Stored data entries
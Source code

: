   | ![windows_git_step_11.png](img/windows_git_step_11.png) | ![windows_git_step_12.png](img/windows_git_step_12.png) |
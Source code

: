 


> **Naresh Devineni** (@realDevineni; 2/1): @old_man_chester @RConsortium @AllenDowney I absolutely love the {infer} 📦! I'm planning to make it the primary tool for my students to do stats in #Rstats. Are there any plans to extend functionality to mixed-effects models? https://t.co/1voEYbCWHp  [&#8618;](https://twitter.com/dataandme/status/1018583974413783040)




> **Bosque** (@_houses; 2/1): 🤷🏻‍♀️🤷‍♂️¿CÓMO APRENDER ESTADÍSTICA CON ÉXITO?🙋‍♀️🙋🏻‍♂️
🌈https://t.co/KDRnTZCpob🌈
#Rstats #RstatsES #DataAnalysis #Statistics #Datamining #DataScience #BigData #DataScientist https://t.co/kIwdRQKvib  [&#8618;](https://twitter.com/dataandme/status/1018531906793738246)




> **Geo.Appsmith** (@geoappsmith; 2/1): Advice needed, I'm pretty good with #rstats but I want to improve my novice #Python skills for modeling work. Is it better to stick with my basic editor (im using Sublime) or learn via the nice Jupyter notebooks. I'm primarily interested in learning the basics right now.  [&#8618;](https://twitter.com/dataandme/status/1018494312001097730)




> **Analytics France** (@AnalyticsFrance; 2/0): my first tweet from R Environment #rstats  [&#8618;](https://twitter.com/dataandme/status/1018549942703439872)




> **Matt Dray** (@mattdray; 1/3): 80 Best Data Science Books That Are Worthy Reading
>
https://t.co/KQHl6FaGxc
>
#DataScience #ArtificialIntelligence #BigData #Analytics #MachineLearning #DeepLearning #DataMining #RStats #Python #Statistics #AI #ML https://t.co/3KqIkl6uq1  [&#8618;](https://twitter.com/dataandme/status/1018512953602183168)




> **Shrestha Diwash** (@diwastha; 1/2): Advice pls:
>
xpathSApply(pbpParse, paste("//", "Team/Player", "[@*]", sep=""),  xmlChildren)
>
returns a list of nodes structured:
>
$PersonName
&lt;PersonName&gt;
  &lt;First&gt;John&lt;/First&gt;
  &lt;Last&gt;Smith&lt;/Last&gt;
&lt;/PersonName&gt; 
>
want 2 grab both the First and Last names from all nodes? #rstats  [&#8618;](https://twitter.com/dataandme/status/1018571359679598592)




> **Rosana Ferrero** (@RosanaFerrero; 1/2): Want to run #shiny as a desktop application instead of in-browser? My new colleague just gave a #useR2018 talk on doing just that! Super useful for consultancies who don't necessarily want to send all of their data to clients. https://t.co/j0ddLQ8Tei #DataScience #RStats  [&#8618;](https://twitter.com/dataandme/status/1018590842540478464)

--

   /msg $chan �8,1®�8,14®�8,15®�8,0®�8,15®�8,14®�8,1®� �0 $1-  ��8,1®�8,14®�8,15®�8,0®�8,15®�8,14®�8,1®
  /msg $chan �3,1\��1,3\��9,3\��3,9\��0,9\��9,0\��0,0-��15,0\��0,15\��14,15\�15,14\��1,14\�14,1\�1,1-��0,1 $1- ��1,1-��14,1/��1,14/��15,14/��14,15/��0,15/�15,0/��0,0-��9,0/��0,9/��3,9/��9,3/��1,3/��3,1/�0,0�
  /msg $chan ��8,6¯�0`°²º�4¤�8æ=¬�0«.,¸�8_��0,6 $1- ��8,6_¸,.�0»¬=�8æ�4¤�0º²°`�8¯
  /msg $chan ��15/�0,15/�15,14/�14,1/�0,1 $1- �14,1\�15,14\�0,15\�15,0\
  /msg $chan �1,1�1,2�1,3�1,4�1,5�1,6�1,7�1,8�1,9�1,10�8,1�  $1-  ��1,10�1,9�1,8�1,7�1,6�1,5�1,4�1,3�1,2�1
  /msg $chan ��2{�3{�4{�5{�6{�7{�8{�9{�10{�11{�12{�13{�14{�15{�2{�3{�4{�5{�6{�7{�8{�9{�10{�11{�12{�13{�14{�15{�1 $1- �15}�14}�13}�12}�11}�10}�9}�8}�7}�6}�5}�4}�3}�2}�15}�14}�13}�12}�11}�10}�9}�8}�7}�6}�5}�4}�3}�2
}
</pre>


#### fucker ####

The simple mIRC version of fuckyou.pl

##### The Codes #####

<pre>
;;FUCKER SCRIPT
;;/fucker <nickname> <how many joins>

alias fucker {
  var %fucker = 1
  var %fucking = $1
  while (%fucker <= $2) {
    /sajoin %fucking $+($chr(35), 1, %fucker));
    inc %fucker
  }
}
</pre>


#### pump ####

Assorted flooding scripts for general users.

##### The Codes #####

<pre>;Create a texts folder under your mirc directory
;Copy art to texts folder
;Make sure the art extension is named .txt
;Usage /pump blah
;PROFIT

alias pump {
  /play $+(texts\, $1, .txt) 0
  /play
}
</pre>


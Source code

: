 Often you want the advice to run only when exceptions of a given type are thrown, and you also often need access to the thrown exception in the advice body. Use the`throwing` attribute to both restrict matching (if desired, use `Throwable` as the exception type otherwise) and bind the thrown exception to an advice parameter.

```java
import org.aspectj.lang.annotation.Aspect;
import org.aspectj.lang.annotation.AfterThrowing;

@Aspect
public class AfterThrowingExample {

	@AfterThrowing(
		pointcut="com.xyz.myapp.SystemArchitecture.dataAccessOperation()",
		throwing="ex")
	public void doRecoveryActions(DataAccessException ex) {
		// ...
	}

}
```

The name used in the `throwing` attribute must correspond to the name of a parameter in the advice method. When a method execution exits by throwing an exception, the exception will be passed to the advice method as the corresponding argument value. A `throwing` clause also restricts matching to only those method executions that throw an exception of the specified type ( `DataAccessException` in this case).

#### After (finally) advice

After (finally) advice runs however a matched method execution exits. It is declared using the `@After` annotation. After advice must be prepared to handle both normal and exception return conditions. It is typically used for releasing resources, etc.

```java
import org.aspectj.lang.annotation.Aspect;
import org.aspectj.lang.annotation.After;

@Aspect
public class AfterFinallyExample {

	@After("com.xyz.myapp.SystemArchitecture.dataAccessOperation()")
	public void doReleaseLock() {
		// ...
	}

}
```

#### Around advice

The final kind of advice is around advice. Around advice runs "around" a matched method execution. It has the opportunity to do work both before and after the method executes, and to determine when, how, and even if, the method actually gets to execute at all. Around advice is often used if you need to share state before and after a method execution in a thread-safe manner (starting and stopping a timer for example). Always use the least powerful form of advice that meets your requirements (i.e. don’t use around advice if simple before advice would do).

- **REQUIREMENT**
List every line above that holds the word "often".

- **TASK OUTPUT**
: Often you want the advice to run only when exceptions of a given type are thrown, and you also often need access to the thrown exception in the advice body. Use the`throwing` attribute to both restrict matching (if desired, use `Throwable` as the exception type otherwise) and bind the thrown exception to an advice parameter.
The final kind of advice is around advice. Around advice runs "around" a matched method execution. It has the opportunity to do work both before and after the method executes, and to determine when, how, and even if, the method actually gets to execute at all. Around advice is often used if you need to share state before and after a method execution in a thread-safe manner (starting and stopping a timer for example). Always use the least powerful form of advice that meets your requirements (i.e. don’t use around advice if simple before advice would do).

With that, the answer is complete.